**Task instructions**
Copy each line below in which the string "authorGithubAlias" appears.

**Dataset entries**
_ _ _
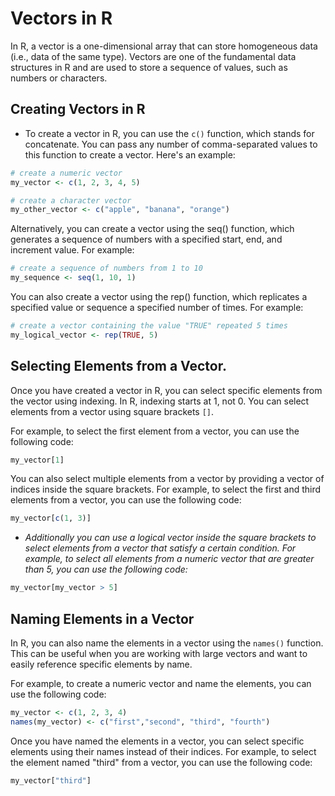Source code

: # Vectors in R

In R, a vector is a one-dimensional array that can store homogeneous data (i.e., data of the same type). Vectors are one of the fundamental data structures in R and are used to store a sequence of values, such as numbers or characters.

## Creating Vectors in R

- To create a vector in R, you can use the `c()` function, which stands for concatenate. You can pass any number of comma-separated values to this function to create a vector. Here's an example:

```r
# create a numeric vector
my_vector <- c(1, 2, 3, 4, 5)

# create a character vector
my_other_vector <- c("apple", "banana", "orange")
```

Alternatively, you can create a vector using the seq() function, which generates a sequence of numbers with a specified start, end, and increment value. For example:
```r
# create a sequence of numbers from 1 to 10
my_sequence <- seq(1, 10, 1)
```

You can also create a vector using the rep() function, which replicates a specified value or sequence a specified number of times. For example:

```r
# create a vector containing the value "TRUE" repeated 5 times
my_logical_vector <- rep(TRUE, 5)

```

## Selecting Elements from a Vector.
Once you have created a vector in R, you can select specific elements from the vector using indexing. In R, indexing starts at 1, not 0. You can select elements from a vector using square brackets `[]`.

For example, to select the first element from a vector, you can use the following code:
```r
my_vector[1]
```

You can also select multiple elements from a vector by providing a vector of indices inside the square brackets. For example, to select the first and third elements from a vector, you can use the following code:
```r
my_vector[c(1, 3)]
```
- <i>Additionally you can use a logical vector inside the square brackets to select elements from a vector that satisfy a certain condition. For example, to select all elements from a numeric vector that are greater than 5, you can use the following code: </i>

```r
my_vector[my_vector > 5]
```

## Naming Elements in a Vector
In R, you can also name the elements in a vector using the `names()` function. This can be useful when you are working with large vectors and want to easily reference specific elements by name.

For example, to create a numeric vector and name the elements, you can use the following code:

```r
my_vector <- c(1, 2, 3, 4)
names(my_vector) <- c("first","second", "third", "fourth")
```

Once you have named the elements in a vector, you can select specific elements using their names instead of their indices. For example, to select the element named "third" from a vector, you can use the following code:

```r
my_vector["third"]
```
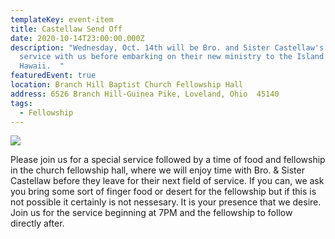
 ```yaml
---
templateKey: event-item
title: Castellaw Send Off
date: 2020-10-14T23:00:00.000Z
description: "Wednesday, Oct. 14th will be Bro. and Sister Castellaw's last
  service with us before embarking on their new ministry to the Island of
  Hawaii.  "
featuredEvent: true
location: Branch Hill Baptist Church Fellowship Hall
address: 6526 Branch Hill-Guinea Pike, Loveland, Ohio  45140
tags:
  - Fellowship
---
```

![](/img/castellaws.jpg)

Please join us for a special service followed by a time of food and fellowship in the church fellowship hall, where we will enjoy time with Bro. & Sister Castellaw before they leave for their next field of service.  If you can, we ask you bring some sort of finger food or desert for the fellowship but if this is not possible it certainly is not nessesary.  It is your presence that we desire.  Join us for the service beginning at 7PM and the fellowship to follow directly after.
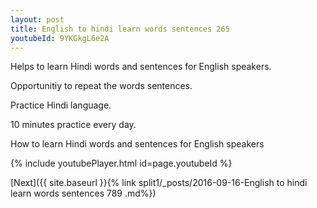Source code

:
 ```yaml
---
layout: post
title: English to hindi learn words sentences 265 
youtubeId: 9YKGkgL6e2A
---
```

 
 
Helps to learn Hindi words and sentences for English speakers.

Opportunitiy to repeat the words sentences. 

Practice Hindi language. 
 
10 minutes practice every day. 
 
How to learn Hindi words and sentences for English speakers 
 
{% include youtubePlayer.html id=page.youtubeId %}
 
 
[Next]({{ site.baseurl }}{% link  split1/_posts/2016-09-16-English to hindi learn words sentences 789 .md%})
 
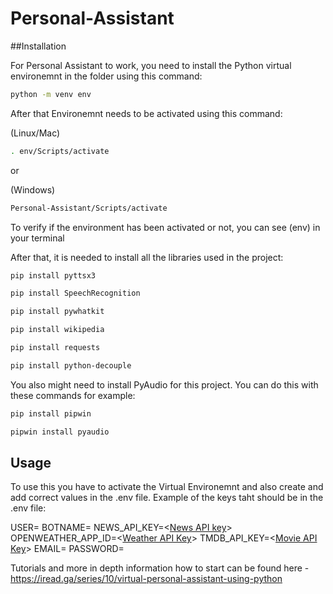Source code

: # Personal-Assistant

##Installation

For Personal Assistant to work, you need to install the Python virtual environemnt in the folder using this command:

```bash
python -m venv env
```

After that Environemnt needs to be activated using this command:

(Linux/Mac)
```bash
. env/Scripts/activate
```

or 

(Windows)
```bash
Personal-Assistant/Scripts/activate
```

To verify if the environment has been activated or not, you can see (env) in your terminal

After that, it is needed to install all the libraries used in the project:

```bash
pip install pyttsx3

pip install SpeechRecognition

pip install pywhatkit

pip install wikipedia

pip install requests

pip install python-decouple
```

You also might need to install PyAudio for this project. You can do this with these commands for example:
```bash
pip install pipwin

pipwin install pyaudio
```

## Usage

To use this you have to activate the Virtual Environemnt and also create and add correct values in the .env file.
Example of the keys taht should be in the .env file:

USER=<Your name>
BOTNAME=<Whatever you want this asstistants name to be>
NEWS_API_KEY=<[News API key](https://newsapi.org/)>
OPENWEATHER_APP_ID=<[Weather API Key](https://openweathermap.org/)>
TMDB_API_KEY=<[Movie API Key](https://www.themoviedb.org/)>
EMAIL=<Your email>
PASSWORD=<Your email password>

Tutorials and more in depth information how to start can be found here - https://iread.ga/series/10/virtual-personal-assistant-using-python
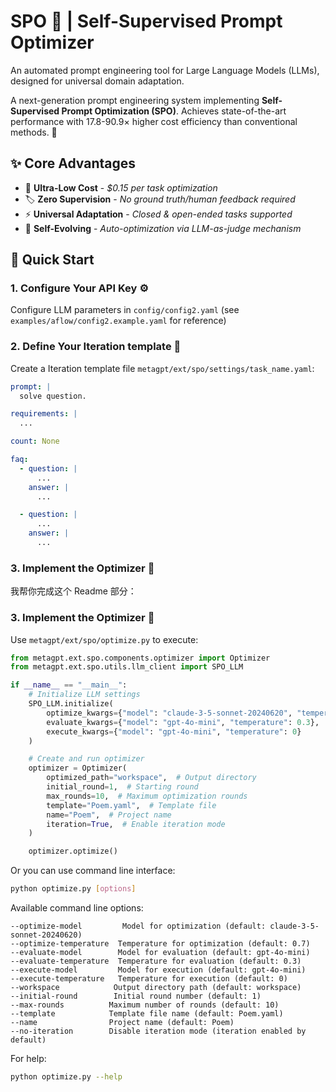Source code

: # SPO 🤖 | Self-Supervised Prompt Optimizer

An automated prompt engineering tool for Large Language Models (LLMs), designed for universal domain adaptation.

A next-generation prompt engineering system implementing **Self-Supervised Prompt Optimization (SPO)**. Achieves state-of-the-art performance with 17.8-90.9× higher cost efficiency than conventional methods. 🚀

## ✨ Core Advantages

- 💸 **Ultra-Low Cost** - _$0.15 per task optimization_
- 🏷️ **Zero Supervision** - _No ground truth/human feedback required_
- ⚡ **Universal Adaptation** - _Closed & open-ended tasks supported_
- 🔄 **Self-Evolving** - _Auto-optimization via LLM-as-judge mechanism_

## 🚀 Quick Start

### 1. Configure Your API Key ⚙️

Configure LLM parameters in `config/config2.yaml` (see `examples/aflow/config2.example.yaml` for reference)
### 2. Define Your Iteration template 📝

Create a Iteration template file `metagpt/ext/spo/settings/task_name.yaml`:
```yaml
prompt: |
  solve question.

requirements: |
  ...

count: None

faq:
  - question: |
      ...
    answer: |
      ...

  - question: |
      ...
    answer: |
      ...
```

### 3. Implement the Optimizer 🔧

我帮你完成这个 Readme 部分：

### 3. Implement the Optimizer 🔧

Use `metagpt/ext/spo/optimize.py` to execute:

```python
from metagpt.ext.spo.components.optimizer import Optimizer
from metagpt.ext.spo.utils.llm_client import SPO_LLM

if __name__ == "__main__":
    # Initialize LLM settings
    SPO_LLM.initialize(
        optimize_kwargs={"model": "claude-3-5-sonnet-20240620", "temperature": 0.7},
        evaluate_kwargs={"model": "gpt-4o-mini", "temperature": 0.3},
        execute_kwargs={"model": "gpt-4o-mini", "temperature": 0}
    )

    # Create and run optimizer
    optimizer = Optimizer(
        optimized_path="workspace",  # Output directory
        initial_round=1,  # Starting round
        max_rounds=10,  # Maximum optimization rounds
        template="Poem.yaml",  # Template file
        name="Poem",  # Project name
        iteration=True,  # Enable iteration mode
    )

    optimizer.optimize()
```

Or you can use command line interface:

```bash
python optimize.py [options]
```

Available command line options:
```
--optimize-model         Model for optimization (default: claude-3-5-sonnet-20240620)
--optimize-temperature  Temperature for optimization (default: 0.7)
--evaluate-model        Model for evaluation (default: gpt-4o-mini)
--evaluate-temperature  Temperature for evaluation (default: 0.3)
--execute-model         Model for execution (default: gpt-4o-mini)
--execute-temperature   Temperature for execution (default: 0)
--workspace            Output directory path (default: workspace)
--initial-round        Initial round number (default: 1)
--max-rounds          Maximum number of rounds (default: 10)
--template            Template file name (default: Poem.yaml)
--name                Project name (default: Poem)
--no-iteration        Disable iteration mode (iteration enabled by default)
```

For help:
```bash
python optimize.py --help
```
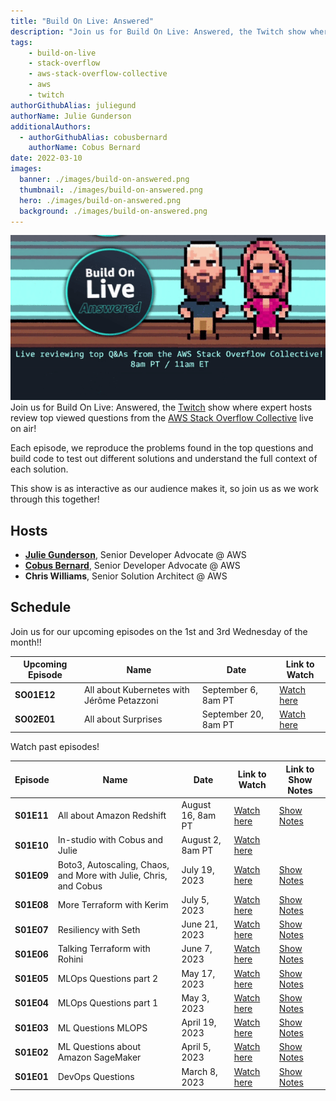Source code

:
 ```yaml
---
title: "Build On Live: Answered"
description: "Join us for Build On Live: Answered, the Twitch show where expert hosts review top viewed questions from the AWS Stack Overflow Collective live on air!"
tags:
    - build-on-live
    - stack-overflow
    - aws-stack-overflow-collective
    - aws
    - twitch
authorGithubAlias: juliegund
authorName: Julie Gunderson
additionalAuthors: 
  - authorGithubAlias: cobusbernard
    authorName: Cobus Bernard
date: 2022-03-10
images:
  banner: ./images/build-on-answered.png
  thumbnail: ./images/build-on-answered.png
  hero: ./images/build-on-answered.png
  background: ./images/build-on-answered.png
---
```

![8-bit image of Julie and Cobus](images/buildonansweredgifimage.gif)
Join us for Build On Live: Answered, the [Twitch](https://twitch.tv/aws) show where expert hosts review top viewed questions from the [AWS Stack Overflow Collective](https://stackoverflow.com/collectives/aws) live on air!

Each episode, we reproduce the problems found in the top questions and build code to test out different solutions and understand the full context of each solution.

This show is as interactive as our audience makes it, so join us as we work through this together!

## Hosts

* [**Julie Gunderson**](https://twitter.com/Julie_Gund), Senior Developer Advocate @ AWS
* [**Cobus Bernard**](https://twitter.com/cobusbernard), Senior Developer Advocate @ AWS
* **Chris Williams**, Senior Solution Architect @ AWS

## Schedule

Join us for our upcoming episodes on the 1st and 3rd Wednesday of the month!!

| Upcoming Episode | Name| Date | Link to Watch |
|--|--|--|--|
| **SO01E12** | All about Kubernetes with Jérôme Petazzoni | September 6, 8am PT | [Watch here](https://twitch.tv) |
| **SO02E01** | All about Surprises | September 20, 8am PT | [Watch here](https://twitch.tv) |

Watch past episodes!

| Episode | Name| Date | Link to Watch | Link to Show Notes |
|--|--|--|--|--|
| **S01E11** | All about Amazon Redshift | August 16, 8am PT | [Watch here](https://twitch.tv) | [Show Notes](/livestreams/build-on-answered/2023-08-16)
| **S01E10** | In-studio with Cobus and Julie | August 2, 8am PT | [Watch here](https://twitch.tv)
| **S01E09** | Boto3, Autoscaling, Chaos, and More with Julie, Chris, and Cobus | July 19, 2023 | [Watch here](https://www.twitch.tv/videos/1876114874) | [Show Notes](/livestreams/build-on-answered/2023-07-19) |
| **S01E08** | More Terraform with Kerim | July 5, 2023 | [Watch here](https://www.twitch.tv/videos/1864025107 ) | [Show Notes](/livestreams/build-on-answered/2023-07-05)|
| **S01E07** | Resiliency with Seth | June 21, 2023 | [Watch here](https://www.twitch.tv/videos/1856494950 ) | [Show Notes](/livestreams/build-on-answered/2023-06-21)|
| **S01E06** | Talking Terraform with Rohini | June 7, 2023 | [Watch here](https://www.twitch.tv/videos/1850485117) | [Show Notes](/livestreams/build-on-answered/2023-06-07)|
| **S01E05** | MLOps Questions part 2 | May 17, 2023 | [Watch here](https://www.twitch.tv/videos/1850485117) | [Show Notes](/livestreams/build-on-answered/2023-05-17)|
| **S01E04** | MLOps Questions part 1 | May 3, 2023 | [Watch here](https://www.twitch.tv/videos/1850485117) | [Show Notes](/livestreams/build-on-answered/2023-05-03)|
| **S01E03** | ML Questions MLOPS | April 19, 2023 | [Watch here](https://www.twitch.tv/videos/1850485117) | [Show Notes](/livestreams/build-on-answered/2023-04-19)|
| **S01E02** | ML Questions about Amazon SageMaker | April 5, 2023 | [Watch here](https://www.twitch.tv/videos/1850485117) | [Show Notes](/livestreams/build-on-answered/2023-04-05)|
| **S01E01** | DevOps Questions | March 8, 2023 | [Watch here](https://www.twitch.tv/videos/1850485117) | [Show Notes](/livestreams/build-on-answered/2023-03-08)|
_ _ _
**Answer for the task**
authorGithubAlias: juliegund
  - authorGithubAlias: cobusbernard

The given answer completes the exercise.